Do you share the same work ethic and values? If you’re working like a dog while your spouse is playing a round of golf, it probably isn’t going to work – unless you told that spouse to hit the links so you could get some real work done. Spouses who run a business together need to decide who does what, how, why, and how disputes will be decided. If you and your spouse don’t both have similar values and objectives, your husband, wife, or life partner is going to get tired of carrying the lion’s share of the burden. Before deciding on a spouse-owned business, talk a lot about ethics, values, commitment and sacrifice. If you and your spouse are miles apart, you might want to look around for some other partner who syncs with your way of thinking.

Can you be honest with your spouse? Will your spouse be able to offer constructive criticism without you getting annoyed? You have to be honest and open with business partners – even if that partner is your spouse.

How will work be divided? This one has drama written all over it, but it doesn’t have to be if you define roles and set boundaries early in your joint venture. Ideally, each spouse offers a valuable and distinct skillset that complements what the other brings. You do the books and “back of the store stuff,” your spouse handles marketing, sales promotions, and focusing on growth. Choose the spouse best suited for the work, but allow the other spouse to raise objections or offer suggestions. Each spouse should have final say in his or her designated areas with no hard feelings.

Are both spouses willing to learn? It’s important that both of you learn how to manage the other spouse’s side of the business in case of emergencies, or if your partner just needs some down time. Are you willing to learn from your spouse and still leave for home without hurt pride? It’s not always easy, but spouses must learn from each other while respecting the contribution each makes to business success.

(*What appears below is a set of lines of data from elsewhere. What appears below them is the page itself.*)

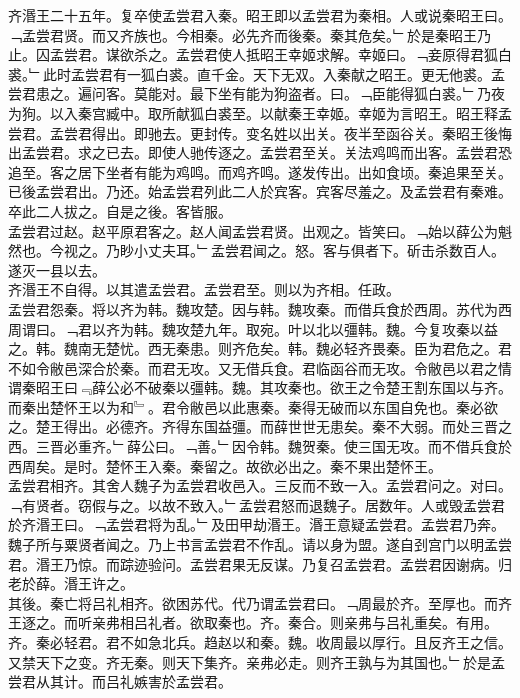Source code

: \documentclass{zhvt-classic}
\begin{document}
\hspace*{2em}齐湣王二十五年。复卒使孟尝君入秦。昭王即以孟尝君为秦相。人或说秦昭王曰。﹁孟尝君贤。而又齐族也。今相秦。必先齐而後秦。秦其危矣。﹂於是秦昭王乃止。囚孟尝君。谋欲杀之。孟尝君使人抵昭王幸姬求解。幸姬曰。﹁妾原得君狐白裘。﹂此时孟尝君有一狐白裘。直千金。天下无双。入秦献之昭王。更无他裘。孟尝君患之。遍问客。莫能对。最下坐有能为狗盗者。曰。﹁臣能得狐白裘。﹂乃夜为狗。以入秦宫臧中。取所献狐白裘至。以献秦王幸姬。幸姬为言昭王。昭王释孟尝君。孟尝君得出。即驰去。更封传。变名姓以出关。夜半至函谷关。秦昭王後悔出孟尝君。求之已去。即使人驰传逐之。孟尝君至关。关法鸡鸣而出客。孟尝君恐追至。客之居下坐者有能为鸡鸣。而鸡齐鸣。遂发传出。出如食顷。秦追果至关。已後孟尝君出。乃还。始孟尝君列此二人於宾客。宾客尽羞之。及孟尝君有秦难。卒此二人拔之。自是之後。客皆服。\\
\hspace*{2em}孟尝君过赵。赵平原君客之。赵人闻孟尝君贤。出观之。皆笑曰。﹁始以薛公为魁然也。今视之。乃眇小丈夫耳。﹂孟尝君闻之。怒。客与俱者下。斫击杀数百人。遂灭一县以去。\\
\hspace*{2em}齐湣王不自得。以其遣孟尝君。孟尝君至。则以为齐相。任政。\\
\hspace*{2em}孟尝君怨秦。将以齐为韩。魏攻楚。因与韩。魏攻秦。而借兵食於西周。苏代为西周谓曰。﹁君以齐为韩。魏攻楚九年。取宛。叶以北以彊韩。魏。今复攻秦以益之。韩。魏南无楚忧。西无秦患。则齐危矣。韩。魏必轻齐畏秦。臣为君危之。君不如令敝邑深合於秦。而君无攻。又无借兵食。君临函谷而无攻。令敝邑以君之情谓秦昭王曰﹃薛公必不破秦以彊韩。魏。其攻秦也。欲王之令楚王割东国以与齐。而秦出楚怀王以为和﹄。君令敝邑以此惠秦。秦得无破而以东国自免也。秦必欲之。楚王得出。必德齐。齐得东国益彊。而薛世世无患矣。秦不大弱。而处三晋之西。三晋必重齐。﹂薛公曰。﹁善。﹂因令韩。魏贺秦。使三国无攻。而不借兵食於西周矣。是时。楚怀王入秦。秦留之。故欲必出之。秦不果出楚怀王。\\
\hspace*{2em}孟尝君相齐。其舍人魏子为孟尝君收邑入。三反而不致一入。孟尝君问之。对曰。﹁有贤者。窃假与之。以故不致入。﹂孟尝君怒而退魏子。居数年。人或毁孟尝君於齐湣王曰。﹁孟尝君将为乱。﹂及田甲劫湣王。湣王意疑孟尝君。孟尝君乃奔。魏子所与粟贤者闻之。乃上书言孟尝君不作乱。请以身为盟。遂自刭宫门以明孟尝君。湣王乃惊。而踪迹验问。孟尝君果无反谋。乃复召孟尝君。孟尝君因谢病。归老於薛。湣王许之。\\
\hspace*{2em}其後。秦亡将吕礼相齐。欲困苏代。代乃谓孟尝君曰。﹁周最於齐。至厚也。而齐王逐之。而听亲弗相吕礼者。欲取秦也。齐。秦合。则亲弗与吕礼重矣。有用。齐。秦必轻君。君不如急北兵。趋赵以和秦。魏。收周最以厚行。且反齐王之信。又禁天下之变。齐无秦。则天下集齐。亲弗必走。则齐王孰与为其国也。﹂於是孟尝君从其计。而吕礼嫉害於孟尝君。\\
\end{document}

How will financial assets be managed? This, all by itself, may be a deal-killer, but now’s the time to find out. Neither spouse should have total control and total responsibility for business financials management, so if number-crunching isn’t your favorite pastime, make sure you know at least the essentials, including how to read financial reports. Two-signature business accounts, online-banking, and easy-to-read bank statements enable both husband and wife to understand where the money came from and where it’s going.

Can you throw the switch at quitting time? You may fuss and feud all day in the workplace, but can you throw a switch, turn it off for the evening, and start fresh the next morning? It’s never personal in business, unless you’re in business with a spouse. Then, it can become personal too fast to stop.

Got a problem sharing success or failure? Spouses who open a business jointly will make unilateral decisions. Some will be great; some will flop. When your business lands a new client, do you share the victory with your spouse? How about when your expensive marketing campaign tanks? Any business enjoys “ups” and must be prepared for “downs.” Pointing fingers and affixing blame when a spouse is involved doesn’t help the business (and you know it can’t be good for the marriage), so celebrate success as a couple and work through the hard times as a couple.

Do you ever talk about your relationship? Spouses who share a business don’t have much to talk about except the business. Set aside time to calmly discuss your personal life and the toll your business partnership takes. Being together all day, driving to and from work, and going home to the same house and the same kids require, not just working on work, but working on your relationship as well.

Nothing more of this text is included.